TLDR; A table is still inaccessible while system_schema.tables
already contains a record respective the table
I'm trying to use Cassandra concurrently.
Cassandra version: [cqlsh 5.0.1 | Cassandra 3.11.3 | CQL spec 3.4.4 | Native protocol v4]
I have two Python scripts using cassandra-driver==3.16.0
for Consumer and Producer running in different processes.
While Producer creates and fills table, Consumer waits until table is created with Python script running CQL statement:
table_exists = False
while not table_exists:
cql = SimpleStatement(
"SELECT table_name FROM system_schema.tables WHERE keyspace_name = 'test_keyspace' AND table_name = 'test_table'"
)
results = cassandra_session.execute(cql)
table_exists = bool(results.current_rows)
After the statement results with at least one record I make a conclusion that table has been created and try to read it with SELECT
:
SELECT * FROM test_keyspace.test_table WHERE ...

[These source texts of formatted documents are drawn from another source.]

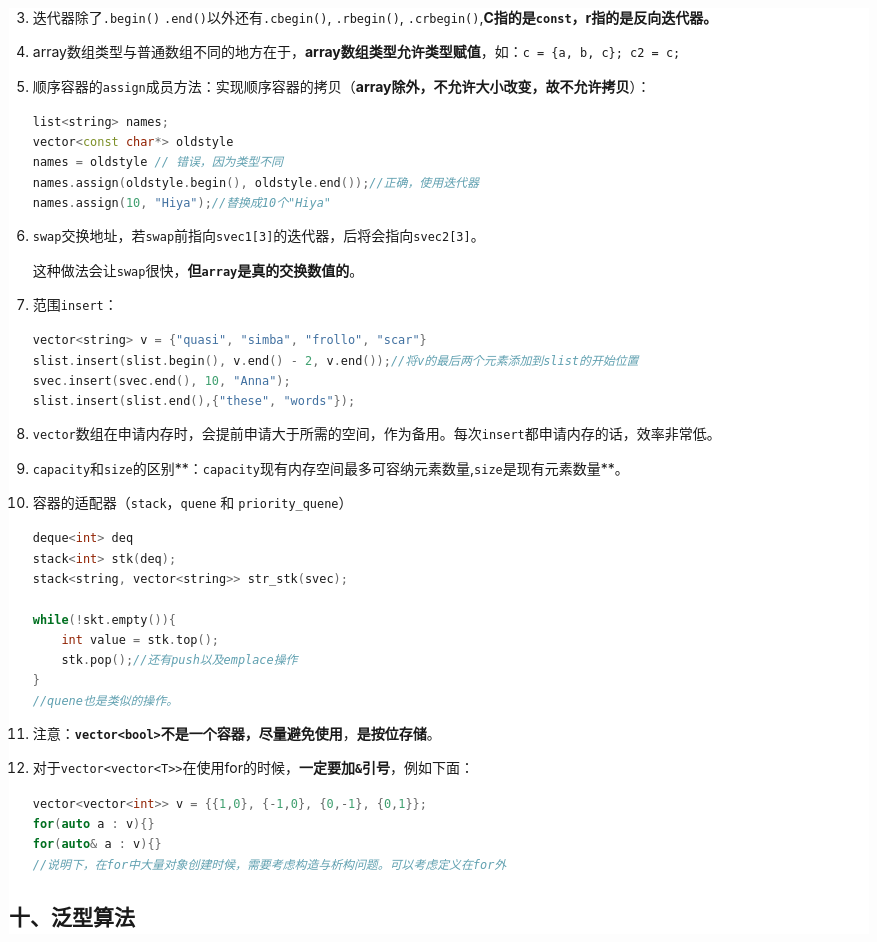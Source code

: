3. 迭代器除了`.begin()` `.end()`以外还有`.cbegin()`, `.rbegin()`, `.crbegin()`,**C指的是`const`，r指的是反向迭代器。**

4. array数组类型与普通数组不同的地方在于，**array数组类型允许类型赋值**，如：`c = {a, b, c}; c2 = c;`

5. 顺序容器的`assign`成员方法：实现顺序容器的拷贝（**array除外，不允许大小改变，故不允许拷贝**）：

    ```cpp
    list<string> names;
    vector<const char*> oldstyle
    names = oldstyle // 错误，因为类型不同
    names.assign(oldstyle.begin(), oldstyle.end());//正确，使用迭代器
    names.assign(10, "Hiya");//替换成10个"Hiya"
    ```

6. `swap`交换地址，若`swap`前指向`svec1[3]`的迭代器，后将会指向`svec2[3]`。

    这种做法会让`swap`很快，**但`array`是真的交换数值的**。

7. 范围`insert`：

    ```cpp
    vector<string> v = {"quasi", "simba", "frollo", "scar"}
    slist.insert(slist.begin(), v.end() - 2, v.end());//将v的最后两个元素添加到slist的开始位置
    svec.insert(svec.end(), 10, "Anna");
    slist.insert(slist.end(),{"these", "words"});
    ```

8. `vector`数组在申请内存时，会提前申请大于所需的空间，作为备用。每次`insert`都申请内存的话，效率非常低。

9. `capacity`和`size`的区别**：`capacity`现有内存空间最多可容纳元素数量,`size`是现有元素数量**。

10. 容器的适配器（`stack`，`quene` 和 `priority_quene`）

    ```cpp
    deque<int> deq
    stack<int> stk(deq);
    stack<string, vector<string>> str_stk(svec);
    
    while(!skt.empty()){
        int value = stk.top();
        stk.pop();//还有push以及emplace操作
    }
    //quene也是类似的操作。
    ```

11. 注意：**`vector<bool>`不是一个容器，尽量避免使用**，**是按位存储**。
    
12. 对于`vector<vector<T>>`在使用for的时候，**一定要加`&`引号**，例如下面：
    ```cpp
    vector<vector<int>> v = {{1,0}, {-1,0}, {0,-1}, {0,1}};
    for(auto a : v){}
    for(auto& a : v){}
    //说明下，在for中大量对象创建时候，需要考虑构造与析构问题。可以考虑定义在for外
    ```

## 十、泛型算法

But sometimes, I get really annoying error:
Traceback (most recent call last):
File "/usr/local/lib/python3.6/threading.py", line 916, in _bootstrap_inner
self.run()
File "/usr/local/lib/python3.6/threading.py", line 864, in run
self._target(*self._args, **self._kwargs)
File "/stress.py", line 128, in runner
for r in select(TEST_KEYSPACE, table_name):
File "/stress.py", line 63, in select
results = cassandra_session.execute(statement)
File "cassandra/cluster.py", line 2171, in cassandra.cluster.Session.execute
File "cassandra/cluster.py", line 4062, in cassandra.cluster.ResponseFuture.result
cassandra.InvalidRequest: Error from server: code=2200 [Invalid query] message="unconfigured table test_table"
According to the information I discovered that error happens when SELECT statement executes with a table that has not been created yet.
So while system_schema.tables
already contains a record about the table, the table is not yet accessible.
Maybe there is a more reliable way to check table accessibility? Or common workaround?